While Meet Us At The Southern Sign seems to lack that special something that made Manifesting so impulsively listenable it’s still better than most black metal on the market. The strongest tracks would fit well on the last album. “Once In A Blood Red Moon,” is vintage Glorior Belli, a churning number with a beefy, leaden riff. Infestvvs’ voice soars throughout, and the music devolves into rancor near the close. “The Forbidden Words” is reminiscent of 1349 before they turned avant-garde.

 Infestvvs gives an inspired vocal performance throughout, often exuding as much force and expression as Arioch of Funeral Mist, although the spoken word vocals on “In Every Grief-Stricken Blues,” seem out of place. “Fivefold Thought,” has moments of classic black metal battling with staunch power chords.

The only quibble is that this album veers too often into musical numbers; while the music is well-written it lacks power with Infestvvs on the sideline. Glorior Belli hasn’t found a way to properly incorporate samples; they often seem like an afterthought rather than an organic piece of the music. There also wasn’t a song that grabbed me nearly as much as “From Darkness There Springs Light,” on Manifesting, which I could replay a half-dozen times before listening to the rest of the album.
Meets Us At The Southern Sign finds Glorior Belli in roughly the same spot where they were in 2007, which isn’t a bad place. They haven’t matched their last record, but are still far ahead of their blackened peers.

[Visit the band's website]
Written by Justin M Norton
October 9th, 2009

Comments

  1. Commented by: gabaghoul

    amazing that something this bluesy and Southern is coming out of France, of all places.

    really like the sound of this but I generally like my black metal to be fast and nasty or atmsopheric and melodic. for instance I found the majority of The Black’s new album to be mid-tempo and gloomy, nothing I haven’t heard before. but the twang and groove on this makes it something special.

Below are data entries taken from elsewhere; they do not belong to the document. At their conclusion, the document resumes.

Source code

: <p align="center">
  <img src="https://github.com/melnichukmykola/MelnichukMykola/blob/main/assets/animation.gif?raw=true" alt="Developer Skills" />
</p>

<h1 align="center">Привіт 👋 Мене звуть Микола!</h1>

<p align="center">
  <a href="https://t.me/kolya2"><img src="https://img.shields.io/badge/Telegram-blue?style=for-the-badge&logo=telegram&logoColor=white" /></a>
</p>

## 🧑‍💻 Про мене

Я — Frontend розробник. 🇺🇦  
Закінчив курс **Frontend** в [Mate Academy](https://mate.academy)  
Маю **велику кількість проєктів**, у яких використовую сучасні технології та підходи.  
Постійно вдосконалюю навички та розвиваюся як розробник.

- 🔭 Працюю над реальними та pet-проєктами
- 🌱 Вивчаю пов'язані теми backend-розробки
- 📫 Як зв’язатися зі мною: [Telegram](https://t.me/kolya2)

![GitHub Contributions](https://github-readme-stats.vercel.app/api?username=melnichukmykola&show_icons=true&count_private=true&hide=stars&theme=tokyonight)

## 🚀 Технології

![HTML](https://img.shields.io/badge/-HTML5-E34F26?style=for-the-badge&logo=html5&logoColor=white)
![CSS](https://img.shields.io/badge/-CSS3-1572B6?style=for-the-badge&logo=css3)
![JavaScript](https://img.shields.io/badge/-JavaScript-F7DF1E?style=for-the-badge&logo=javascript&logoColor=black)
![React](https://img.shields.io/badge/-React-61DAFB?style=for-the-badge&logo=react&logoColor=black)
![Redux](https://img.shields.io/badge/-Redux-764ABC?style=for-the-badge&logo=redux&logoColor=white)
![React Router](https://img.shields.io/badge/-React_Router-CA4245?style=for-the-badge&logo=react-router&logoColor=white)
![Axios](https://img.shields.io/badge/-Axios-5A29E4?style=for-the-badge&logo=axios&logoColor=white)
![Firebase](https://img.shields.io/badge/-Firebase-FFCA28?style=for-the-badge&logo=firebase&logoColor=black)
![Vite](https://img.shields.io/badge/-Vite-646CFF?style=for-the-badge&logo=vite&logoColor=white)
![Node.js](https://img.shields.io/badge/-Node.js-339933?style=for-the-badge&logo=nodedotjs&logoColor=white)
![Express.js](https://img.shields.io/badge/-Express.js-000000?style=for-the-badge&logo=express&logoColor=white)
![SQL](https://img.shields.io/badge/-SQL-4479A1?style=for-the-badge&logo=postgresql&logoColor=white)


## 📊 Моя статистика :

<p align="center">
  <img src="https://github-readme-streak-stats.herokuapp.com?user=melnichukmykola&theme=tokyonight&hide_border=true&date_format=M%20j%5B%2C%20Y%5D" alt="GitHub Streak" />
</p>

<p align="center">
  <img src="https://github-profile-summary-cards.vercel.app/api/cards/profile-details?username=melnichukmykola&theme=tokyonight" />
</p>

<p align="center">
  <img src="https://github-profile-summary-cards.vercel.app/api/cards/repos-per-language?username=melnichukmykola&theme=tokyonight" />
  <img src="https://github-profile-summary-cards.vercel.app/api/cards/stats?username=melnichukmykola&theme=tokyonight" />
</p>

  2. Commented by: biff tannen

    This album is much better than Manifesting…. in my opinion. However, “O’Laudet Dominus” is BY FAR their best output. BY FAR. Have you heard it ?


  3. Commented by: Justin

    Yup, heard it. I like all their stuff but still favor “Manifesting” above all. It just has such a powerful sound and memorable riffs.


  4. Commented by: xaden

    bit of an old review since this has been in my turntable for months but this band is on their way to untouchable.